Hi again! Last time we talked a lot about primary (baby) teeth, and what to expect from the time teeth start to erupt in your baby’s mouth until the time they start school and their 1st permanent molars start to come in. If you have a child in this age group, please refer back to our  Caring for your Baby’s “Baby Teeth article for some recommendations and what to expect during this time!

In today’s post, we are going to focus on what to do when there are some baby teeth, and some permanent teeth in your child’s mouth at the same time; a stage that we call “mixed dentition”. Mixed dentition normally occurs from ages 6-12.

Cavities and Gingivitis are both prevalent in this Aged Group:

  • Cavities (dental caries) are the result of acid production in the mouth. Acid is formed when the sugars existing in food and drinks react with the bacteria present in dental plaque. The acid then starts to demineralize the outermost layer of a tooth (the enamel), and the cavity process has begun!
  • Bottom Line  eating lots of sugar and not brushing/flossing teeth properly will lead to cavities.
  • Gingivitis is the inflammation of gums, most commonly due to the presence of dental plaque in the mouth.
  • Bottom Line  our bodies don’t like plaque around our teeth, so when plaque is present, our gums become red, swollen and often bleed.
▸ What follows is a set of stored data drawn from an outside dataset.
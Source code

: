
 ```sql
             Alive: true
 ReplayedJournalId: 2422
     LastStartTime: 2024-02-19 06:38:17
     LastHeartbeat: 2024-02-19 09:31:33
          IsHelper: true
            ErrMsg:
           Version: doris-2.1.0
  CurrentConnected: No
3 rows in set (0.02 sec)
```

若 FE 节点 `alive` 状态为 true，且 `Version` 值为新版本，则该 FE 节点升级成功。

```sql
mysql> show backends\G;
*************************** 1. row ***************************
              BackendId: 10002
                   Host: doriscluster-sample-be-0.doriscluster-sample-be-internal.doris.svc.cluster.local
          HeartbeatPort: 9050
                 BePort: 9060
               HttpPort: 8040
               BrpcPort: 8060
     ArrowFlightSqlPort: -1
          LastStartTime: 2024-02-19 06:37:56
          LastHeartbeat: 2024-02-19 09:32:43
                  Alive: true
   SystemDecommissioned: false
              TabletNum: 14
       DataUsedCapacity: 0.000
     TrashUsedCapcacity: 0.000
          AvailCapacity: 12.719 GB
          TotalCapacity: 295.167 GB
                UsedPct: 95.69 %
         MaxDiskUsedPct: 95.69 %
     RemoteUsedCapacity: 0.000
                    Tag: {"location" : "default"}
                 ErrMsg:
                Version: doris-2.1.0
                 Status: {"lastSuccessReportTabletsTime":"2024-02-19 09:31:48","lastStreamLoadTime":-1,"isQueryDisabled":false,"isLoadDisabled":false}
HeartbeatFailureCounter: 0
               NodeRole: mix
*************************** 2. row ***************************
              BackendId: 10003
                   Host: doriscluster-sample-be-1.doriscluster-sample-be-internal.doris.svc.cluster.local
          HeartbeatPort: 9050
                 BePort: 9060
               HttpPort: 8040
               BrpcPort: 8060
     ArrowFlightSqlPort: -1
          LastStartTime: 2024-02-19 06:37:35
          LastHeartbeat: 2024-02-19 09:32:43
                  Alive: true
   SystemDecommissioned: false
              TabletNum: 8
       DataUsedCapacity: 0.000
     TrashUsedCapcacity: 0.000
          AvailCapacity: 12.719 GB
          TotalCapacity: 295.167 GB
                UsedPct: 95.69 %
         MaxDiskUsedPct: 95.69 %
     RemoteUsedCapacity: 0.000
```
The good news is that with you helping to implement good oral hygiene practices at home, in combination with regular dental visits with fluoride treatments and sealant applications, your child will be set up for a lifetime of good oral health.

AT HOME:

Home care is the most important piece to maintaining your child’s healthy smile.

Reducing Cavities and Getting Rid of Gingivitis:

  • Regular brushing/flossing, and trying to limit sugar intake reduces the chance of cavities!
  • Beverages containing sugar (pops, fruit juice, and sports drinks) should be avoided.  If your child drinks these beverages, only serve them at mealtimes when saliva is flowing; saliva increases during mealtimes and helps to neutralize acid in the mouth.
  • Have your child drink water between meals.
  • If your child eats between meals, then choose nutritious foods like cheese, fruits and vegetables.
  • If your child chews gum, give them xylitol or sugarless gum.
  • Gingivitis is reversible with good oral hygiene!
  • Regular brushing/flossing should resolve the gum inflammation in a couple of weeks and keep it from coming back.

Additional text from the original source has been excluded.